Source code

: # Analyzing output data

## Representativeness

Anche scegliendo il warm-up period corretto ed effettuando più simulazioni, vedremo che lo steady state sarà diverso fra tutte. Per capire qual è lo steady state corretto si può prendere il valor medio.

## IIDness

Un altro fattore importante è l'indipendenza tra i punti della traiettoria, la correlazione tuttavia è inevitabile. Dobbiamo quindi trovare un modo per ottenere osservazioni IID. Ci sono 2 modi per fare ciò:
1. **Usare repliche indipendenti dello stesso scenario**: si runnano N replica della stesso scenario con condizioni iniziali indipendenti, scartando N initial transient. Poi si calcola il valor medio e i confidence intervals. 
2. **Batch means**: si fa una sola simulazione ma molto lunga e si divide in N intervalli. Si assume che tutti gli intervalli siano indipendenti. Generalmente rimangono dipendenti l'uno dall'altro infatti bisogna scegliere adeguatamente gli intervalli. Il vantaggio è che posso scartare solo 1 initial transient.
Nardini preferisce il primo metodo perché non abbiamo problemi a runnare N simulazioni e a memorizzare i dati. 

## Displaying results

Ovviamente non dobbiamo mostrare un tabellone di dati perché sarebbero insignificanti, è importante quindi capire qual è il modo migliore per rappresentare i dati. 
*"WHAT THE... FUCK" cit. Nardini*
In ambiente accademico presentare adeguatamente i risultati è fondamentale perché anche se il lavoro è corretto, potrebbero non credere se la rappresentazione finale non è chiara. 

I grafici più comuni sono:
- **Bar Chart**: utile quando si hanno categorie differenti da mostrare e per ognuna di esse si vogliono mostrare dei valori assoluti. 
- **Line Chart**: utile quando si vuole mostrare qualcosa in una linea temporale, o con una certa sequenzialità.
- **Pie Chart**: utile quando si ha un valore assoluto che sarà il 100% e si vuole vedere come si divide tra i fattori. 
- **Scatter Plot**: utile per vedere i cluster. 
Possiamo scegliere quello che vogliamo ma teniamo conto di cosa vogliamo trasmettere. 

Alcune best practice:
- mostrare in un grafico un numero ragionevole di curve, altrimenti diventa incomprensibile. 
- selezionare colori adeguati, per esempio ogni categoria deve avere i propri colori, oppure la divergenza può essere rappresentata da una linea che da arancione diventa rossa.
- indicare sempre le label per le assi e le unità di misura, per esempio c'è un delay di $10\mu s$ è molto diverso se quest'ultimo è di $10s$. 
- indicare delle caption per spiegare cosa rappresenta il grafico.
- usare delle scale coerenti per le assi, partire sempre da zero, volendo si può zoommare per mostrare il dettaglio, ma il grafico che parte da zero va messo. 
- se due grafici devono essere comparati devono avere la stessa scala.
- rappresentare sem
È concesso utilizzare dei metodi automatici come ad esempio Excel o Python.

-- -- --

The whole of the material above needs to be copied exactly.

Written solution:
Source code

: # Analyzing output data

## Representativeness

Anche scegliendo il warm-up period corretto ed effettuando più simulazioni, vedremo che lo steady state sarà diverso fra tutte. Per capire qual è lo steady state corretto si può prendere il valor medio.

## IIDness

Un altro fattore importante è l'indipendenza tra i punti della traiettoria, la correlazione tuttavia è inevitabile. Dobbiamo quindi trovare un modo per ottenere osservazioni IID. Ci sono 2 modi per fare ciò:
1. **Usare repliche indipendenti dello stesso scenario**: si runnano N replica della stesso scenario con condizioni iniziali indipendenti, scartando N initial transient. Poi si calcola il valor medio e i confidence intervals. 
2. **Batch means**: si fa una sola simulazione ma molto lunga e si divide in N intervalli. Si assume che tutti gli intervalli siano indipendenti. Generalmente rimangono dipendenti l'uno dall'altro infatti bisogna scegliere adeguatamente gli intervalli. Il vantaggio è che posso scartare solo 1 initial transient.
Nardini preferisce il primo metodo perché non abbiamo problemi a runnare N simulazioni e a memorizzare i dati. 

## Displaying results

Ovviamente non dobbiamo mostrare un tabellone di dati perché sarebbero insignificanti, è importante quindi capire qual è il modo migliore per rappresentare i dati. 
*"WHAT THE... FUCK" cit. Nardini*
In ambiente accademico presentare adeguatamente i risultati è fondamentale perché anche se il lavoro è corretto, potrebbero non credere se la rappresentazione finale non è chiara. 

I grafici più comuni sono:
- **Bar Chart**: utile quando si hanno categorie differenti da mostrare e per ognuna di esse si vogliono mostrare dei valori assoluti. 
- **Line Chart**: utile quando si vuole mostrare qualcosa in una linea temporale, o con una certa sequenzialità.
- **Pie Chart**: utile quando si ha un valore assoluto che sarà il 100% e si vuole vedere come si divide tra i fattori. 
- **Scatter Plot**: utile per vedere i cluster. 
Possiamo scegliere quello che vogliamo ma teniamo conto di cosa vogliamo trasmettere. 

Alcune best practice:
- mostrare in un grafico un numero ragionevole di curve, altrimenti diventa incomprensibile. 
- selezionare colori adeguati, per esempio ogni categoria deve avere i propri colori, oppure la divergenza può essere rappresentata da una linea che da arancione diventa rossa.
- indicare sempre le label per le assi e le unità di misura, per esempio c'è un delay di $10\mu s$ è molto diverso se quest'ultimo è di $10s$. 
- indicare delle caption per spiegare cosa rappresenta il grafico.
- usare delle scale coerenti per le assi, partire sempre da zero, volendo si può zoommare per mostrare il dettaglio, ma il grafico che parte da zero va messo. 
- se due grafici devono essere comparati devono avere la stessa scala.
- rappresentare sem
È concesso utilizzare dei metodi automatici come ad esempio Excel o Python.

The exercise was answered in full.